Thursday, 13 August 2009

This is the sixth in a series of blog posts introducing the new C++0x thread library. So far we've looked at the various ways of starting threads in C++0x and protecting shared data with mutexes. See the end of this article for a full set of links to the rest of the series.

I had intended to write about the use of the new std::lock() for avoiding deadlock in this article. However, there was a post on comp.std.c++ this morning about lazy initialization, and I thought I'd write about that instead. std::lock() can wait until next time.

Lazy Initialization

The classic lazy-initialization case is where you have an object that is expensive to construct but isn't always needed. In this case you can choose to only initialize it on first use:

class lazy_init
{
    mutable std::unique_ptr<expensive_data> data;
public:
    expensive_data const& get_data() const
    {
        if(!data)
        {
            data.reset(new expensive_data);
        }
        return *data;
    }
};

However, we can't use this idiom in multi-threaded code, since there would be a data race on the accesses to data. Enter std::call_once() — by using an instance of std::once_flag to protect the initialization we can make the data race go away:

class lazy_init
{
    mutable std::once_flag flag;
    mutable std::unique_ptr<expensive_data> data;

    void do_init() const
    {
        data.reset(new expensive_data);
    }
public:
    expensive_data const& get_data() const
    {
        std::call_once(flag,&lazy_init::do_init,this);
        return *data;
    }
};

Concurrent calls to get_data() are now safe: if the data has already been initialized they can just proceed concurrently. If not, then all threads calling concurrently except one will wait until the remaining thread has completed the initialization.

Reinitialization

This is all very well if you only want to initialize the data once. However, what if you need to update the data — perhaps it's a cache of some rarely-changing data that's expensive to come by. std::call_once() doesn't support multiple calls (hence the name). You could of course protect the data with a mutex, as shown below:

class lazy_init_with_cache
{
    mutable std::mutex m;
    mutable std::shared_ptr<const expensive_data> data;

public:
    std::shared_ptr<const expensive_data> get_data() const
    {
        std::lock_guard<std::mutex> lk(m);
        if(!data)
        {
            data.reset(new expensive_data);
        }
        return data;
    }
    void invalidate_cache()
    {
        std::lock_guard<std::mutex> lk(m);
        data.reset();
    }
};

Note that in this case we return a std::shared_ptr<const expensive_data> rather than a reference to avoid a race condition on the data itself — this ensures that the copy held by the calling code will be valid (if out of date) even if another thread calls invalidate_cache() before the data can be used.

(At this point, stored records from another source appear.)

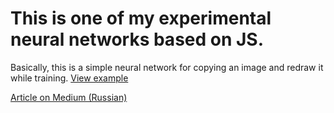 # This is one of my experimental neural networks based on JS.

Basically, this is a simple neural network for copying an image and redraw it while training.
[View example](https://dslike.github.io/neural-network-painting/)

[Article on Medium (Russian)](https://medium.com/@D_Slike/как-я-рисовал-нейронной-сетью-b1670865db71)
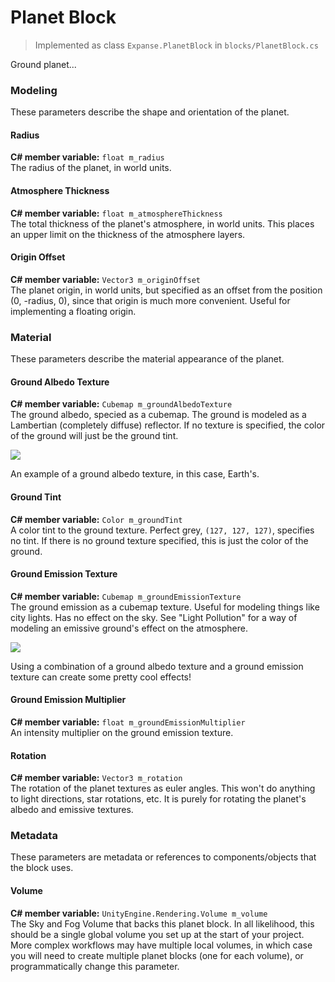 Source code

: # Planet Block

> Implemented as class `Expanse.PlanetBlock` in `blocks/PlanetBlock.cs`

Ground planet...

<!---------------------------------------------------------------------------------------->
<!--------------------------------------- MODELING --------------------------------------->
<!---------------------------------------------------------------------------------------->
### Modeling
These parameters describe the shape and orientation of the planet.

#### Radius
**C# member variable:** `float m_radius` \
The radius of the planet, in world units.

#### Atmosphere Thickness
**C# member variable:** `float m_atmosphereThickness` \
The total thickness of the planet's atmosphere, in world units. This places an upper limit on the thickness of the atmosphere layers.

#### Origin Offset
**C# member variable:** `Vector3 m_originOffset` \
The planet origin, in world units, but specified as an offset from the position (0, -radius, 0), since that origin is much more convenient. Useful for implementing a floating origin.

<!---------------------------------------------------------------------------------------->
<!--------------------------------------- MATERIAL --------------------------------------->
<!---------------------------------------------------------------------------------------->
### Material
These parameters describe the material appearance of the planet.

#### Ground Albedo Texture
**C# member variable:** `Cubemap m_groundAlbedoTexture` \
The ground albedo, specied as a cubemap. The ground is modeled as a Lambertian (completely diffuse) reflector. If no texture is specified, the color of the ground will just be the ground tint.
<div class="img-block">
    <div class="img-row">
        <div class="img-col"><img src="img/planet/earth_day.jpg"/></div>
    </div>
    <p>An example of a ground albedo texture, in this case, Earth's.</p>
</div>

#### Ground Tint
**C# member variable:** `Color m_groundTint` \
A color tint to the ground texture. Perfect grey, `(127, 127, 127)`, specifies no tint. If there is no ground texture specified, this is just the color of the ground.

#### Ground Emission Texture
**C# member variable:** `Cubemap m_groundEmissionTexture` \
The ground emission as a cubemap texture. Useful for modeling things like city lights. Has no effect on the sky. See \"Light Pollution\" for a way of modeling an emissive ground's effect on the atmosphere.
<div class="img-block">
    <div class="img-row">
        <div class="img-col"><img src="img/planet/earth_night.jpg"/></div>
    </div>
    <p>Using a combination of a ground albedo texture and a ground emission texture can create some pretty cool effects!</p>
</div>

#### Ground Emission Multiplier
**C# member variable:** `float m_groundEmissionMultiplier` \
An intensity multiplier on the ground emission texture.

#### Rotation
**C# member variable:** `Vector3 m_rotation` \
The rotation of the planet textures as euler angles. This won't do anything to light directions, star rotations, etc. It is purely for rotating the planet's albedo and emissive textures.

<!---------------------------------------------------------------------------------------->
<!--------------------------------------- METADATA --------------------------------------->
<!---------------------------------------------------------------------------------------->
### Metadata
These parameters are metadata or references to components/objects that the block uses.

#### Volume
**C# member variable:** `UnityEngine.Rendering.Volume m_volume` \
The Sky and Fog Volume that backs this planet block. In all likelihood, this should be a single global volume you set up at the start of your project. More complex workflows may have multiple local volumes, in which case you will need to create multiple planet blocks (one for each volume), or programmatically change this parameter.
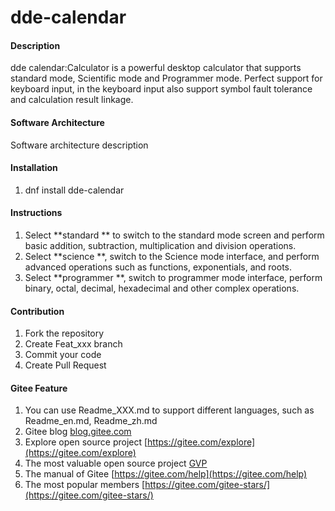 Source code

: # dde-calendar

#### Description
dde calendar:Calculator is a powerful desktop calculator that supports standard mode, Scientific mode and Programmer mode. Perfect support for keyboard input, in the keyboard input also support symbol fault tolerance and calculation result linkage.

#### Software Architecture
Software architecture description

#### Installation

1.  dnf install dde-calendar

#### Instructions

1.  Select **standard ** to switch to the standard mode screen and perform basic addition, subtraction, multiplication and division operations.
2.  Select  **science **, switch to the Science mode interface, and perform advanced operations such as functions, exponentials, and roots.
3.   Select **programmer **, switch to programmer mode interface, perform binary, octal, decimal, hexadecimal and other complex operations.

#### Contribution

1.  Fork the repository
2.  Create Feat_xxx branch
3.  Commit your code
4.  Create Pull Request


#### Gitee Feature

1.  You can use Readme\_XXX.md to support different languages, such as Readme\_en.md, Readme\_zh.md
2.  Gitee blog [blog.gitee.com](https://blog.gitee.com)
3.  Explore open source project [https://gitee.com/explore](https://gitee.com/explore)
4.  The most valuable open source project [GVP](https://gitee.com/gvp)
5.  The manual of Gitee [https://gitee.com/help](https://gitee.com/help)
6.  The most popular members  [https://gitee.com/gitee-stars/](https://gitee.com/gitee-stars/)
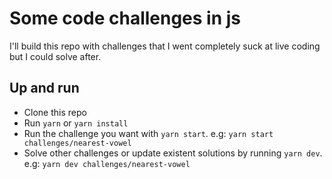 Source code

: # Some code challenges in js

I'll build this repo with challenges that I went completely suck at live coding but I could solve after.

## Up and run

- Clone this repo
- Run `yarn` or `yarn install`
- Run the challenge you want with `yarn start`. e.g: `yarn start challenges/nearest-vowel`
- Solve other challenges or update existent solutions by running `yarn dev`. e.g: `yarn dev challenges/nearest-vowel`
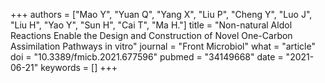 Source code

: +++
authors = ["Mao Y", "Yuan Q", "Yang X", "Liu P", "Cheng Y", "Luo J", "Liu H", "Yao Y", "Sun H", "Cai T", "Ma H."]
title = "Non-natural Aldol Reactions Enable the Design and Construction of Novel One-Carbon Assimilation Pathways in vitro"
journal = "Front Microbiol"
what = "article"
doi = "10.3389/fmicb.2021.677596"
pubmed = "34149668"
date = "2021-06-21"
keywords = []
+++

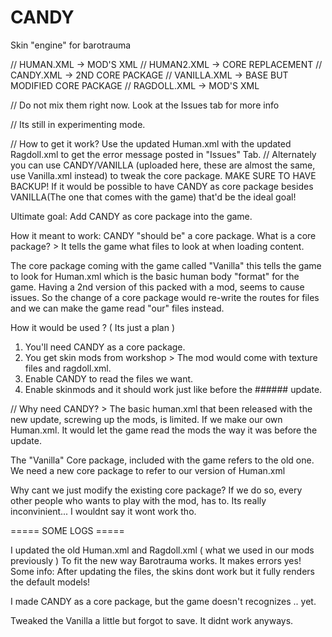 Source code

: # CANDY
Skin "engine" for barotrauma

// HUMAN.XML -> MOD'S XML 
// HUMAN2.XML -> CORE REPLACEMENT
// CANDY.XML -> 2ND CORE PACKAGE
// VANILLA.XML -> BASE BUT MODIFIED CORE PACKAGE
// RAGDOLL.XML -> MOD'S XML

// Do not mix them right now. Look at the Issues tab for more info

// Its still in experimenting mode.

// How to get it work? Use the updated Human.xml with the updated Ragdoll.xml to get the error message posted in "Issues" Tab.
// Alternately you can use CANDY/VANILLA (uploaded here, these are almost the same, use Vanilla.xml instead) to tweak the core package. MAKE SURE TO HAVE BACKUP! 
If it would be possible to have CANDY as core package besides VANILLA(The one that comes with the game) that'd be the ideal goal!

Ultimate goal: Add CANDY as core package into the game. 

How it meant to work: CANDY "should be" a core package.
What is a core package? > It tells the game what files to look at when loading content. 

The core package coming with the game called "Vanilla" this tells the game to look for Human.xml which is the basic human body "format" for the game. Having a 2nd version of this packed with a mod, seems to cause issues. So the change of a core package would re-write the routes for files and we can make the game read "our" files instead. 

How it would be used ?  ( Its just a plan )
1. You'll need CANDY as a core package. 
2. You get skin mods from workshop > The mod would come with texture files and ragdoll.xml. 
3. Enable CANDY to read the files we want.
4. Enable skinmods and it should work just like before the ###### update.

// Why need CANDY? > The basic human.xml that been released with the new update, screwing up the mods, is limited. If we make our own Human.xml. It would let the game read the mods the way it was before the update.

The "Vanilla" Core package, included with the game refers to the old one. We need a new core package to refer to our version of Human.xml

Why cant we just modify the existing core package? If we do so, every other people who wants to play with the mod, has to. Its really inconvinient... I wouldnt say it wont work tho.


===== SOME LOGS =====

I updated the old Human.xml and Ragdoll.xml ( what we used in our mods previously ) To fit the new way Barotrauma works. It makes errors yes!
Some info: After updating the files, the skins dont work but it fully renders the default models! 

I made CANDY as a core package, but the game doesn't recognizes .. yet.

Tweaked the Vanilla a little but forgot to save. It didnt work anyways.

This "works" in the sense that it avoids data races, but if the updates are rare and the reads are frequent then this may cause unnecessary serialization when multiple threads call get_data() concurrently. What other options do we have?

Double-checked locking returns

Much has been written about how double-checked locking is broken when using multiple threads. However, the chief cause of the problem is that the sample code uses plain non-atomic operations to check the flag outside the mutex, so is subject to a data race. You can overcome this by careful use of the C++0x atomics, as shown in the example below:

class lazy_init_with_cache
{
    mutable std::mutex m;
    mutable std::shared_ptr<const expensive_data> data;

public:
    std::shared_ptr<const expensive_data> get_data() const
    {
        std::shared_ptr<const expensive_data> result=
            std::atomic_load_explicit(&data,std::memory_order_acquire);
        if(!result)
        {
            std::lock_guard<std::mutex> lk(m);
            result=data;
            if(!result)
            {
                result.reset(new expensive_data);
                std::atomic_store_explicit(&data,result,std::memory_order_release);
            }
        }
        return result;
    }
    void invalidate_cache()
    {
        std::lock_guard<std::mutex> lk(m);
        std::shared_ptr<const expensive_data> dummy;
        std::atomic_store_explicit(&data,dummy,std::memory_order_relaxed);
    }
};

Note that in this case, all writes to data use atomic operations, even those within the mutex lock. This is necessary in order to ensure that the atomic load operation at the start of get_data() actually has a coherent value to read — there's no point doing an atomic load if the stores are not atomic, otherwise you might atomically load some half-written data. Also, the atomic load and store operations ensure that the reference count on the std::shared_ptr object is correctly updated, so that the expensive_data object is correctly destroyed when the last std::shared_ptr object referencing it is destroyed.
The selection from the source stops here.